This creates a need for persistent storage in your Shiny application, as opposed to the ephemeral in-memory of basic Shiny applications that “forget” the data that they generated as soon as the application is stopped.

Relational databases are a classic form of persistent storage for web applications. Many analysts may be familiar with querying relational databases to retrieve data, but managing a database for use with a web application is slightly more complex. You’ll find yourself needing to define tables, secure data, and manage connections. More importantly, you might worry about what things that you do not know you should be worrying about.

This post provides some tips, call-outs, and solutions for using a relational database for persistent storage with Shiny.

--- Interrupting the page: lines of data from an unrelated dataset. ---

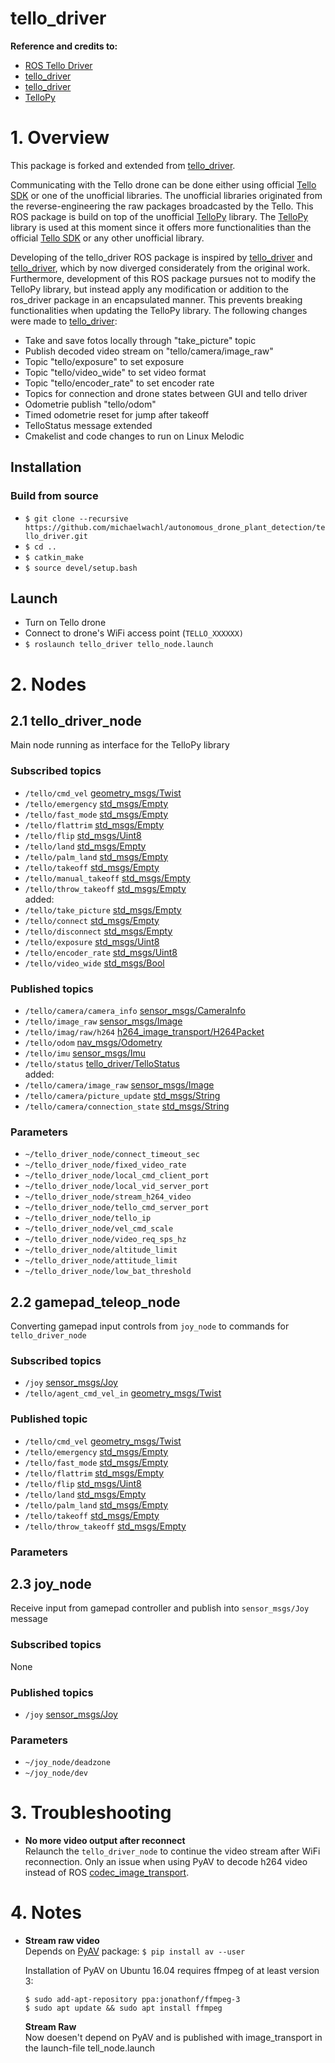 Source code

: # tello_driver 

**Reference and credits to:**  
* [ROS Tello Driver](http://wiki.ros.org/tello_driver)
* [tello_driver](https://github.com/anqixu/tello_driver)
* [tello_driver](https://github.com/appie-17/tello_driver)
* [TelloPy](https://github.com/hanyazou/TelloPy)


# 1. Overview
This package is forked and extended from [tello_driver](https://github.com/appie-17/tello_driver).  

Communicating with the Tello drone can be done either using official [Tello SDK](https://dl-cdn.ryzerobotics.com/downloads/Tello/Tello%20SDK%202.0%20User%20Guide.pdf) or one of the unofficial libraries. The unofficial libraries originated from the reverse-engineering the raw packages broadcasted by the Tello. This ROS package is build on top of the unofficial [TelloPy](https://github.com/hanyazou/TelloPy) library. The [TelloPy](https://github.com/hanyazou/TelloPy) library is used at this moment since it offers more functionalities than the official [Tello SDK](https://dl-cdn.ryzerobotics.com/downloads/Tello/Tello%20SDK%202.0%20User%20Guide.pdf) or any other unofficial library. 

Developing of the tello_driver ROS package is inspired by [tello_driver](https://github.com/anqixu/tello_driver) and [tello_driver](https://github.com/appie-17/tello_driver), which by now diverged considerately from the original work. Furthermore, development of this ROS package pursues not to modify the TelloPy library, but instead apply any modification or addition to the ros_driver package in an encapsulated manner. This prevents breaking functionalities when updating the TelloPy library. The following changes were made to [tello_driver](https://github.com/appie-17/tello_driver):  
* Take and save fotos locally through "take_picture" topic
* Publish decoded video stream on "tello/camera/image_raw"
* Topic "tello/exposure" to set exposure
* Topic "tello/video_wide" to set video format 
* Topic "tello/encoder_rate" to set encoder rate
* Topics for connection and drone states between GUI and tello driver
* Odometrie publish "tello/odom"
* Timed odometrie reset for jump after takeoff
* TelloStatus message extended
* Cmakelist and code changes to run on Linux Melodic


## Installation

### Build from source
* ```$ git clone --recursive https://github.com/michaelwachl/autonomous_drone_plant_detection/tello_driver.git```
* ```$ cd ..```
* ```$ catkin_make```
* ```$ source devel/setup.bash```

## Launch

* Turn on Tello drone
* Connect to drone's WiFi access point (```TELLO_XXXXXX)```
* ```$ roslaunch tello_driver tello_node.launch```

# 2. Nodes

## 2.1 tello_driver_node
Main node running as interface for the TelloPy library

### Subscribed topics
* ```/tello/cmd_vel``` [geometry_msgs/Twist](http://docs.ros.org/api/geometry_msgs/html/msg/Twist.html)
* ```/tello/emergency``` [std_msgs/Empty](http://docs.ros.org/api/std_msgs/html/msg/Empty.html)
* ```/tello/fast_mode``` [std_msgs/Empty](http://docs.ros.org/api/std_msgs/html/msg/Empty.html)
* ```/tello/flattrim``` [std_msgs/Empty](http://docs.ros.org/api/std_msgs/html/msg/Empty.html)
* ```/tello/flip``` [std_msgs/Uint8](http://docs.ros.org/api/std_msgs/html/msg/UInt8.html)
* ```/tello/land``` [std_msgs/Empty](http://docs.ros.org/api/std_msgs/html/msg/Empty.html)
* ```/tello/palm_land``` [std_msgs/Empty](http://docs.ros.org/api/std_msgs/html/msg/Empty.html)
* ```/tello/takeoff``` [std_msgs/Empty](http://docs.ros.org/api/std_msgs/html/msg/Empty.html)
* ```/tello/manual_takeoff``` [std_msgs/Empty](http://docs.ros.org/api/std_msgs/html/msg/Empty.html)
* ```/tello/throw_takeoff``` [std_msgs/Empty](http://docs.ros.org/api/std_msgs/html/msg/Empty.html)  
added:
* ```/tello/take_picture``` [std_msgs/Empty](http://docs.ros.org/api/std_msgs/html/msg/Empty.html)
* ```/tello/connect``` [std_msgs/Empty](http://docs.ros.org/api/std_msgs/html/msg/Empty.html)
* ```/tello/disconnect``` [std_msgs/Empty](http://docs.ros.org/api/std_msgs/html/msg/Empty.html)
* ```/tello/exposure``` [std_msgs/Uint8](http://docs.ros.org/api/std_msgs/html/msg/UInt8.html)
* ```/tello/encoder_rate``` [std_msgs/Uint8](http://docs.ros.org/api/std_msgs/html/msg/UInt8.html)
* ```/tello/video_wide``` [std_msgs/Bool](http://docs.ros.org/en/api/std_msgs/html/msg/Bool.html)


### Published topics
* ```/tello/camera/camera_info``` [sensor_msgs/CameraInfo](http://docs.ros.org/api/sensor_msgs/html/msg/CameraInfo.html)
* ```/tello/image_raw``` [sensor_msgs/Image](http://docs.ros.org/api/sensor_msgs/html/msg/Image.html)
* ```/tello/imag/raw/h264``` [h264_image_transport/H264Packet](https://github.com/tilk/h264_image_transport/blob/master/msg/H264Packet.msg)
* ```/tello/odom``` [nav_msgs/Odometry](http://docs.ros.org/api/nav_msgs/html/msg/Odometry.html)
* ```/tello/imu``` [sensor_msgs/Imu](http://docs.ros.org/api/sensor_msgs/html/msg/Imu.html)
* ```/tello/status``` [tello_driver/TelloStatus](https://github.com/appie-17/tello_driver/blob/development/msg/TelloStatus.msg)  
added: 
* ```/tello/camera/image_raw``` [sensor_msgs/Image](http://docs.ros.org/api/sensor_msgs/html/msg/Image.html)
* ```/tello/camera/picture_update``` [std_msgs/String](http://docs.ros.org/en/api/std_msgs/html/msg/String.html)
* ```/tello/camera/connection_state``` [std_msgs/String](http://docs.ros.org/en/api/std_msgs/html/msg/String.html)

### Parameters
* ```~/tello_driver_node/connect_timeout_sec```
* ```~/tello_driver_node/fixed_video_rate```
* ```~/tello_driver_node/local_cmd_client_port```
* ```~/tello_driver_node/local_vid_server_port```
* ```~/tello_driver_node/stream_h264_video```
* ```~/tello_driver_node/tello_cmd_server_port```
* ```~/tello_driver_node/tello_ip```
* ```~/tello_driver_node/vel_cmd_scale```
* ```~/tello_driver_node/video_req_sps_hz```
* ```~/tello_driver_node/altitude_limit```
* ```~/tello_driver_node/attitude_limit```
* ```~/tello_driver_node/low_bat_threshold```

## 2.2 gamepad_teleop_node
Converting gamepad input controls from ```joy_node``` to commands for ```tello_driver_node```

### Subscribed topics
* ```/joy``` [sensor_msgs/Joy](http://docs.ros.org/api/sensor_msgs/html/msg/Joy.html)
* ```/tello/agent_cmd_vel_in``` [geometry_msgs/Twist](http://docs.ros.org/api/geometry_msgs/html/msg/Twist.html)

### Published topic
* ```/tello/cmd_vel``` [geometry_msgs/Twist](http://docs.ros.org/api/geometry_msgs/html/msg/Twist.html)
* ```/tello/emergency``` [std_msgs/Empty](http://docs.ros.org/api/std_msgs/html/msg/Empty.html)
* ```/tello/fast_mode``` [std_msgs/Empty](http://docs.ros.org/api/std_msgs/html/msg/Empty.html)
* ```/tello/flattrim``` [std_msgs/Empty](http://docs.ros.org/api/std_msgs/html/msg/Empty.html)
* ```/tello/flip``` [std_msgs/Uint8](http://docs.ros.org/api/std_msgs/html/msg/UInt8.html)
* ```/tello/land``` [std_msgs/Empty](http://docs.ros.org/api/std_msgs/html/msg/Empty.html)
* ```/tello/palm_land``` [std_msgs/Empty](http://docs.ros.org/api/std_msgs/html/msg/Empty.html)
* ```/tello/takeoff``` [std_msgs/Empty](http://docs.ros.org/api/std_msgs/html/msg/Empty.html)
* ```/tello/throw_takeoff``` [std_msgs/Empty](http://docs.ros.org/api/std_msgs/html/msg/Empty.html)

### Parameters

## 2.3 joy_node
Receive input from gamepad controller and publish into ```sensor_msgs/Joy``` message

### Subscribed topics
None

### Published topics
* ```/joy``` [sensor_msgs/Joy](http://docs.ros.org/api/sensor_msgs/html/msg/Joy.html)


### Parameters
* ```~/joy_node/deadzone```
* ```~/joy_node/dev```

# 3. Troubleshooting
  * **No more video output after reconnect**  
  Relaunch the ```tello_driver_node``` to continue the video stream after WiFi reconnection. Only an issue when using PyAV to decode h264 video instead of ROS [codec_image_transport](https://github.com/yoshito-n-students/codec_image_transport).

# 4. Notes
* **Stream raw video**  
   Depends on [PyAV](https://github.com/mikeboers/PyAV) package: ```$ pip install av --user```  
   
   Installation of PyAV on Ubuntu 16.04 requires ffmpeg of at least version 3:  
   
   ```$ sudo add-apt-repository ppa:jonathonf/ffmpeg-3```  
   ```$ sudo apt update && sudo apt install ffmpeg```  
     
  **Stream Raw**  
  Now doesen't depend on PyAV and is published with image_transport in the launch-file tell_node.launch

In my case, I rely on a Shiny app built with the golem framework and served on the Digital Ocean App platform.

Databases & Options for Storage

Dean Attali’s blog post on persistent storage compares a range of options for persistent storage including databases, S3 buckets, Google Drive, and more.

For my application, I anticipated the need to store and retrieve sizable amounts of structured data, so using a relational database seemed like a good option. Since I was hosting my application on Digital Ocean App Platform, I could create a managed Postgres database with just a few button clicks. As I share in the “Key Issues” section, this solution offers some significant benefits in terms of security.

For more information on different options for hosting Shiny apps and some insight into why I chose Digital Ocean, check out Peter Solymos’ excellent blog on Hosting Data Apps.

Talking to your database through Shiny

General information on working with databases with R is included on RStudio’s excellent website. Below, I focus on a few topics specific to databases with Shiny, Shiny apps built in the {golem} framework, and Shiny apps served on Digital Ocean in particular.

Creating a database

To create a database for my application in DigitalOcean, I simply went to:

Settings > Add Component > Database

This creates a fully-managed Postgres databases so you do not have to thing a ton about the underlying set-up or configuration.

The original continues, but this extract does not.